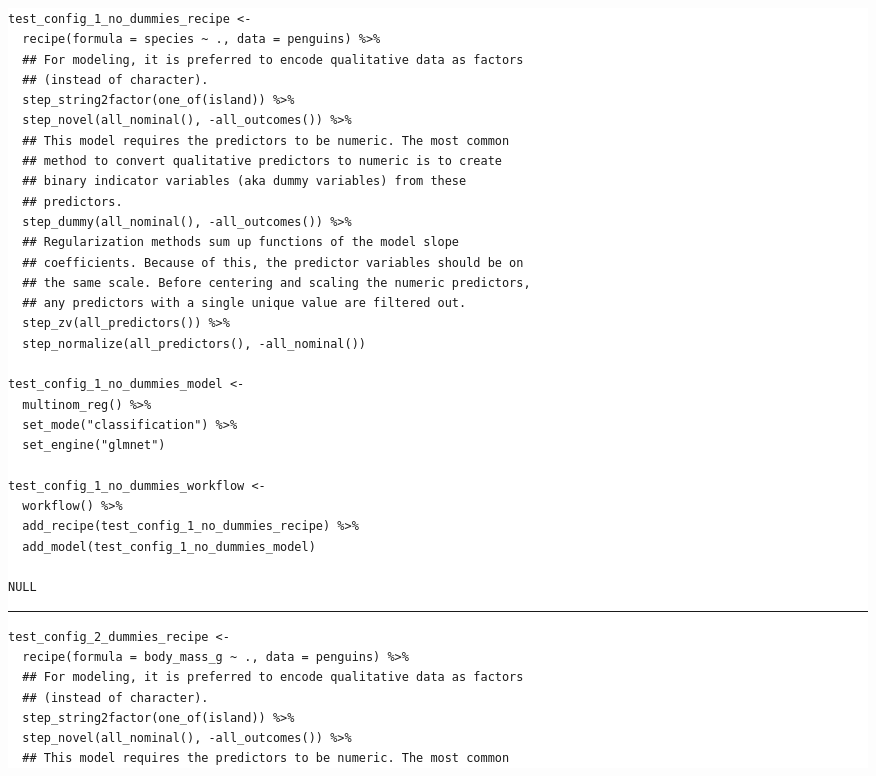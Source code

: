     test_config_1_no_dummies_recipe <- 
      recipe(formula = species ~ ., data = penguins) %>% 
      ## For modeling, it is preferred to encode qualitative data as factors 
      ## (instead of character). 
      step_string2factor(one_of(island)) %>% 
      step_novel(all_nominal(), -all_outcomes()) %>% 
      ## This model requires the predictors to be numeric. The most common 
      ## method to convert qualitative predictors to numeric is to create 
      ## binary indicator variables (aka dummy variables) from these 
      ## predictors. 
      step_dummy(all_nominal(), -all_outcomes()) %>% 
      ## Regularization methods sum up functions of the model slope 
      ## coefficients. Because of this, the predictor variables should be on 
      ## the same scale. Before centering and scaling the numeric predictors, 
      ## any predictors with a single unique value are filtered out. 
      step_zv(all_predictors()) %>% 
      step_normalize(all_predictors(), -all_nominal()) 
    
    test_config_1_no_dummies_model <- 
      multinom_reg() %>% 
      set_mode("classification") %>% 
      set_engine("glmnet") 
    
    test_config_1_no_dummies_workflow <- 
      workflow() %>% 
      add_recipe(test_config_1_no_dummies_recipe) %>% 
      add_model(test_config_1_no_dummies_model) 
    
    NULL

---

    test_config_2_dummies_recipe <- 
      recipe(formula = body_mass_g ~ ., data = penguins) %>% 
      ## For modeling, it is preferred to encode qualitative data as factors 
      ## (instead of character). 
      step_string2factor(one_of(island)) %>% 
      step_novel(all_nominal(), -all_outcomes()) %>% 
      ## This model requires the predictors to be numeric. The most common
________________
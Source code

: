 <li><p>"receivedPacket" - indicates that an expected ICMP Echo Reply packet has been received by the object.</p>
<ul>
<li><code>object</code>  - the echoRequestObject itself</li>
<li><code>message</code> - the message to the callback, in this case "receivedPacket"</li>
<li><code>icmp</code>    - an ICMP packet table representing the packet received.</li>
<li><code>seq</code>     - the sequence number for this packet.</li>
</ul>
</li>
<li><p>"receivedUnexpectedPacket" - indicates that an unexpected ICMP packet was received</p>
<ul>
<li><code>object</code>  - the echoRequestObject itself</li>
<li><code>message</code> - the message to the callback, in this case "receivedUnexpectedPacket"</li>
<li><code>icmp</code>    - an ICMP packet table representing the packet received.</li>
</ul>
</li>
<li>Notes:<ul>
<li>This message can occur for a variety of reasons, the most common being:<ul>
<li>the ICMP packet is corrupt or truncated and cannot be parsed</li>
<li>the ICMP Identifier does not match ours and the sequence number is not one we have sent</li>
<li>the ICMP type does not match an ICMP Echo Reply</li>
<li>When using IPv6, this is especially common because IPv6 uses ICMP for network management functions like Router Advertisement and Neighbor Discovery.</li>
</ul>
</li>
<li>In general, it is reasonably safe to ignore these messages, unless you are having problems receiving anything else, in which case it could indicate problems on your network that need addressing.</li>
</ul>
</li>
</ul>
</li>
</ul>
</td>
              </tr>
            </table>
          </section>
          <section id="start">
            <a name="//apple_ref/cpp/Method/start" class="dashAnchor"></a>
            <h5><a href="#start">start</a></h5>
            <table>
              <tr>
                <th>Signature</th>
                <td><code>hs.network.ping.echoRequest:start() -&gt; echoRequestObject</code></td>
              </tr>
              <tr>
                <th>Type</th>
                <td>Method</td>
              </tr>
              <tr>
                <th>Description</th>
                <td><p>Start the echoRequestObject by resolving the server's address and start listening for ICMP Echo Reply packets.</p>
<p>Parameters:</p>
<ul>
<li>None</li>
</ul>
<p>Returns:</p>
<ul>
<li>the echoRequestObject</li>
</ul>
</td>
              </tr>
________________
Check each line above for "does" and return the ones that have it.

» **SOLUTION TO THIS PROBLEM**
<li>the ICMP Identifier does not match ours and the sequence number is not one we have sent</li>
<li>the ICMP type does not match an ICMP Echo Reply</li>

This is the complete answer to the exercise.